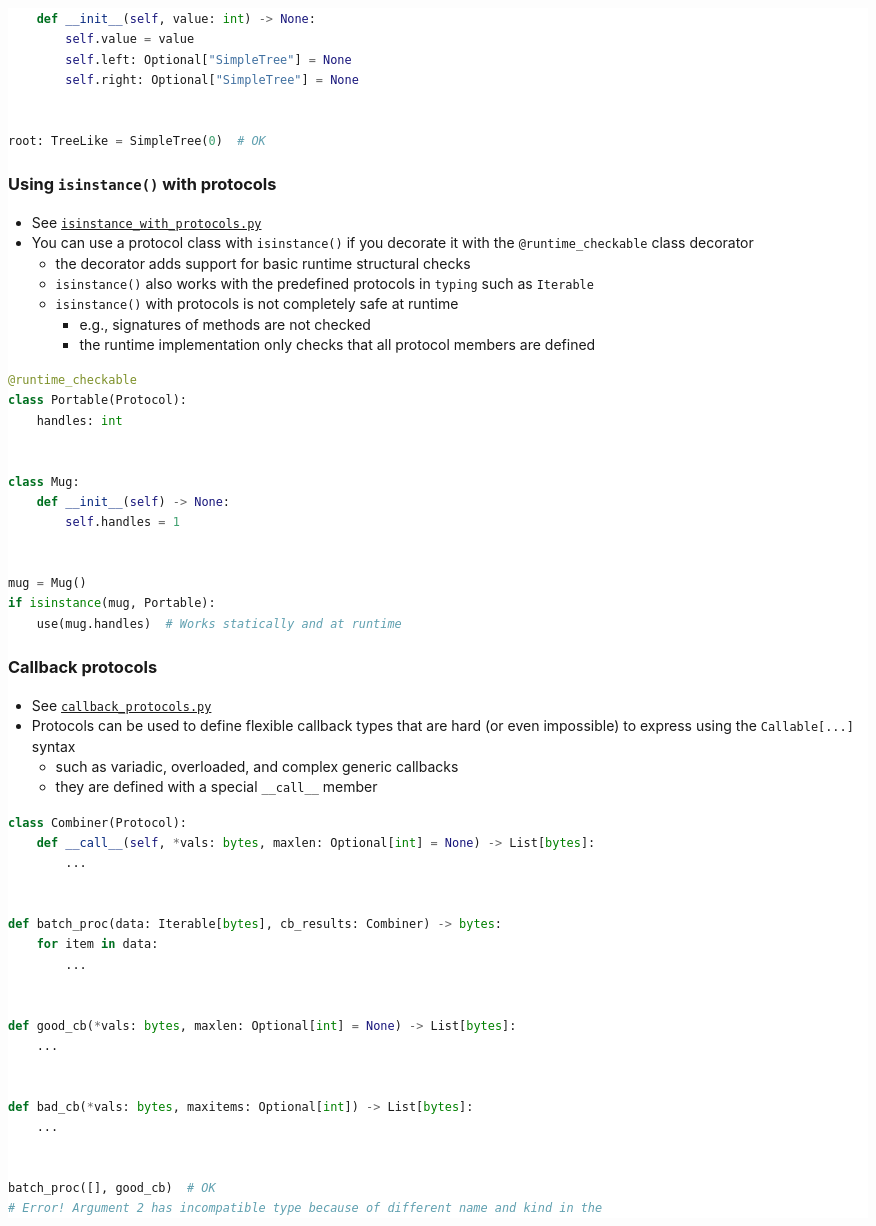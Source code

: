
 ```python
    def __init__(self, value: int) -> None:
        self.value = value
        self.left: Optional["SimpleTree"] = None
        self.right: Optional["SimpleTree"] = None


root: TreeLike = SimpleTree(0)  # OK
```

### Using `isinstance()` with protocols

- See [`isinstance_with_protocols.py`](ch08/isinstance_with_protocols.py)
- You can use a protocol class with `isinstance()` if you decorate it with the `@runtime_checkable` class decorator
  - the decorator adds support for basic runtime structural checks
  - `isinstance()` also works with the predefined protocols in `typing` such as `Iterable`
  - `isinstance()` with protocols is not completely safe at runtime
    - e.g., signatures of methods are not checked
    - the runtime implementation only checks that all protocol members are defined

```python
@runtime_checkable
class Portable(Protocol):
    handles: int


class Mug:
    def __init__(self) -> None:
        self.handles = 1


mug = Mug()
if isinstance(mug, Portable):
    use(mug.handles)  # Works statically and at runtime
```

### Callback protocols

- See [`callback_protocols.py`](ch08/callback_protocols.py)
- Protocols can be used to define flexible callback types that are hard (or even impossible) to express using the `Callable[...]` syntax
  - such as variadic, overloaded, and complex generic callbacks
  - they are defined with a special `__call__` member

```python
class Combiner(Protocol):
    def __call__(self, *vals: bytes, maxlen: Optional[int] = None) -> List[bytes]:
        ...


def batch_proc(data: Iterable[bytes], cb_results: Combiner) -> bytes:
    for item in data:
        ...


def good_cb(*vals: bytes, maxlen: Optional[int] = None) -> List[bytes]:
    ...


def bad_cb(*vals: bytes, maxitems: Optional[int]) -> List[bytes]:
    ...


batch_proc([], good_cb)  # OK
# Error! Argument 2 has incompatible type because of different name and kind in the
```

### [WORK INSTRUCTIONS]
Gather and copy every line of the data in which the string "Portable" is found.

### [SOLUTION FOR THIS PROBLEM]
class Portable(Protocol):
if isinstance(mug, Portable):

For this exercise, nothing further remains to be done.